I'll tell you another crazy thing. It happened early on during the Hunger Winter [2] when the Allies bombed a rapeseed oil factory not far from where we lived. I don't know why, that kind of rapeseed oil was only used in lamps. It wasn't much good for anything else.
The bombing raids were usually at night, but that one was not long before daybreak. Ordinary people didn't have telephones in those days, and as there was no electricity, telephones wouldn't have worked anyway. But the grapevine was very efficient and pretty soon our neighbours told us what had happened: one of the bombs had ruptured an oil tank and the rapeseed oil had run into the narrow canal along the factory.

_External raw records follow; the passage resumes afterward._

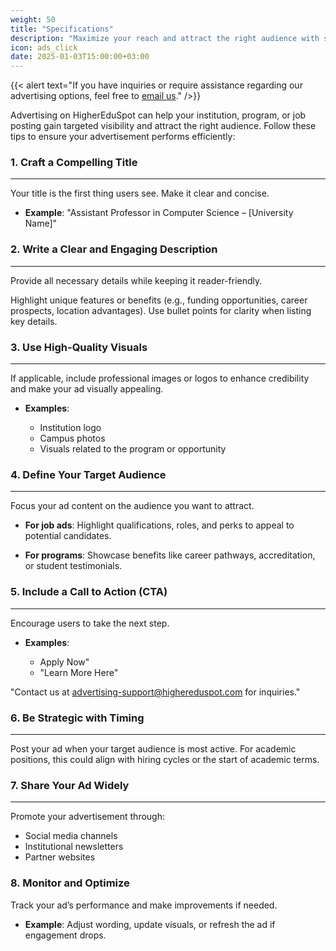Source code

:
 ```yaml
---
weight: 50
title: "Specifications"
description: "Maximize your reach and attract the right audience with strategic advertising tips for HigherEduSpot."
icon: ads_click
date: 2025-01-03T15:00:00+03:00
---
```


{{< alert text="If you have inquiries or require assistance regarding our advertising options, feel free to [email us](mailto:advertisement@highereduspot.com)." />}}

Advertising on HigherEduSpot can help your institution, program, or job posting gain targeted visibility and attract the right audience. Follow these tips to ensure your advertisement performs efficiently:

### 1. Craft a Compelling Title

---

Your title is the first thing users see. Make it clear and concise.

- **Example**: "Assistant Professor in Computer Science – [University Name]"

### 2. Write a Clear and Engaging Description

---

Provide all necessary details while keeping it reader-friendly.

Highlight unique features or benefits (e.g., funding opportunities, career prospects, location advantages).
Use bullet points for clarity when listing key details.

### 3. Use High-Quality Visuals

---

If applicable, include professional images or logos to enhance credibility and make your ad visually appealing.

- **Examples**:

  - Institution logo
  - Campus photos
  - Visuals related to the program or opportunity

### 4. Define Your Target Audience

---

Focus your ad content on the audience you want to attract.

- **For job ads**: Highlight qualifications, roles, and perks to appeal to potential candidates.

- **For programs**: Showcase benefits like career pathways, accreditation, or student testimonials.

### 5. Include a Call to Action (CTA)

---

Encourage users to take the next step.

- **Examples**:

  - Apply Now"
  - "Learn More Here"

"Contact us at advertising-support@highereduspot.com for inquiries."

### 6. Be Strategic with Timing

---

Post your ad when your target audience is most active. For academic positions, this could align with hiring cycles or the start of academic terms.

### 7. Share Your Ad Widely

---

Promote your advertisement through:

- Social media channels
- Institutional newsletters
- Partner websites

### 8. **Monitor and Optimize**

Track your ad’s performance and make improvements if needed.

- **Example**: Adjust wording, update visuals, or refresh the ad if engagement drops.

Great news! Trudi and I took a skillet each and a bucket and went to have a look. The place was easy to find by the smoke, as the main building was still burning. And sure enough, the canal was covered in oil. All we had to do was stand up to our knees in the water and skim off the oil. We got a lot of canal water in our bucket too, so we poured the oil off the top into a skillet, threw the water away and put the oil back into the bucket. We came home with at least two litres of lamp oil.
You could buy little floating wicks then, like candlewicks. All you had to do was half fill a drinking glass with water, pour some oil on top, and float the wick in the oil. A perfect oil lamp. Of course the stuff was not like the modern canola oil, useless for cooking, but it gave us several weeks of light in the evenings.
Those evenings we didn't have to pedal our half pushbike for light, and Dad would sit as close as he could to our lamp and read to us. I vaguely remember one of the stories, about a man who travelled all over the world looking for his shadow, which he had lost somehow. At the end of his life he found it back: it was leaning against the gate to eternity. I don't think us kids understood the story, but that didn't matter. We had no books with children's stories, and sitting there in the dark room, with the one oil lamp on the table, a blanket around my shoulders to keep warm and the cat sleeping in my lap, you could almost feel safe and at peace.
By then we had eaten our pet golden pheasant and the two guinea pigs, but we still had the cat. Only pretty soon we had no food left for the cat to eat, nothing at all, and almost nothing for ourselves. So we had to eat her.
It was even worse for Mum. She was pregnant, and needed more food, but she insisted that everyone would have exactly the same amount of food and made Dad use the kitchen scales to make sure he wouldn't give her more than anyone else. She really insisted. Somehow we all survived.